AMEND: A Model Explaining Neutrino masses and Dark matter testable at the LHC and MEG
Yasaman Farzan, Silvia Pascoli, Michael A. Schmidt

TL;DR
This paper proposes a unified extension of the Standard Model that simultaneously explains neutrino masses and dark matter, with testable predictions at colliders and in dark matter experiments.
Contribution
It introduces a new model linking neutrino masses and dark matter via a U(1) symmetry, with neutrino masses generated at loop level and accessible phenomenology.
Findings
Neutrino masses arise at loop level with small explicit symmetry breaking.
Dark matter stability is guaranteed by a residual Z_2 symmetry.

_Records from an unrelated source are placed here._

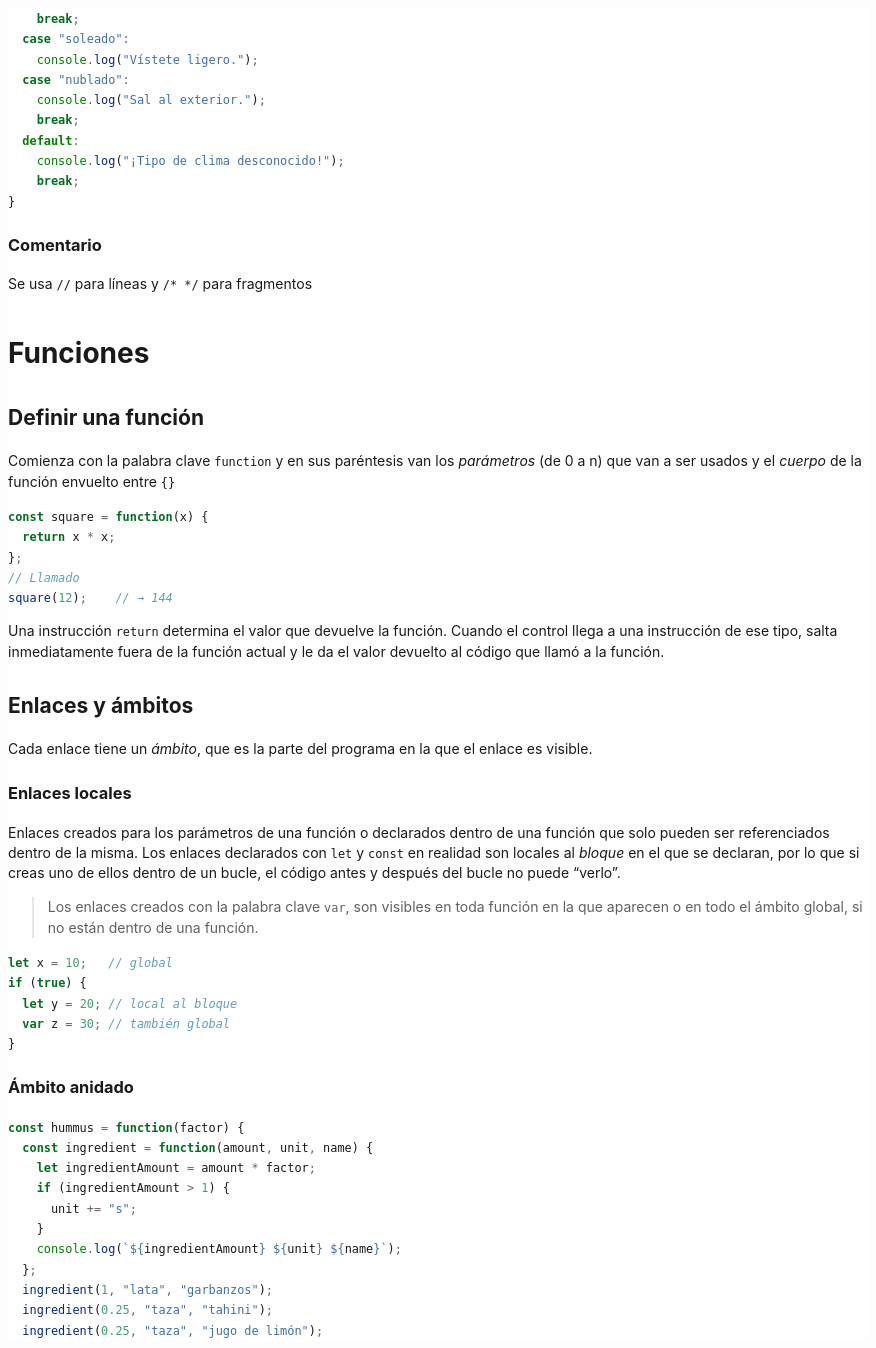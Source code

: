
 ```javascript
    break;
  case "soleado":
    console.log("Vístete ligero.");
  case "nublado":
    console.log("Sal al exterior.");
    break;
  default:
    console.log("¡Tipo de clima desconocido!");
    break;
}
```
### Comentario
Se usa `//` para líneas y `/* */` para fragmentos
# Funciones
## Definir una función
Comienza con la palabra clave `function` y en sus paréntesis van los _parámetros_ (de 0 a n) que van a ser usados y el _cuerpo_ de la función envuelto entre `{}`
```js
const square = function(x) {
  return x * x;
};
// Llamado
square(12);    // → 144
```
Una instrucción `return` determina el valor que devuelve la función. Cuando el control llega a una instrucción de ese tipo, salta inmediatamente fuera de la función actual y le da el valor devuelto al código que llamó a la función.
## Enlaces y ámbitos
Cada enlace tiene un _ámbito_, que es la parte del programa en la que el enlace es visible.
### Enlaces locales
Enlaces creados para los parámetros de una función o declarados dentro de una función que solo pueden ser referenciados dentro de la misma.
Los enlaces declarados con `let` y `const` en realidad son locales al _bloque_ en el que se declaran, por lo que si creas uno de ellos dentro de un bucle, el código antes y después del bucle no puede “verlo”.
> Los enlaces creados con la palabra clave `var`, son visibles en toda función en la que aparecen o en todo el ámbito global, si no están dentro de una función.

```js
let x = 10;   // global
if (true) {
  let y = 20; // local al bloque
  var z = 30; // también global
}
```
### Ámbito anidado
```js
const hummus = function(factor) {
  const ingredient = function(amount, unit, name) {
    let ingredientAmount = amount * factor;
    if (ingredientAmount > 1) {
      unit += "s";
    }
    console.log(`${ingredientAmount} ${unit} ${name}`);
  };
  ingredient(1, "lata", "garbanzos");
  ingredient(0.25, "taza", "tahini");
  ingredient(0.25, "taza", "jugo de limón");
```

Model predicts observable signals at the LHC and in dark matter searches.
Abstract
Despite being very successful in explaining the wide range of precision experimental results obtained so far, the Standard Model (SM) of elementary particles fails to address two of the greatest observations of the recent decades: tiny but nonzero neutrino masses and the well-known problem of missing mass in the Universe. Typically the new models beyond the SM explain only one of these observations. Instead, in the present article, we take the view that they both point towards the same new extension of the Standard Model. The new particles introduced are responsible simultaneously for neutrino masses and for the dark matter of the Universe. The stability of dark matter and the smallness of neutrino masses are guaranteed by a U(1) global symmetry, broken to a remnant Z_2. The canonical seesaw mechanism is forbidden and neutrino masses emerge at the loop level being further suppressed by…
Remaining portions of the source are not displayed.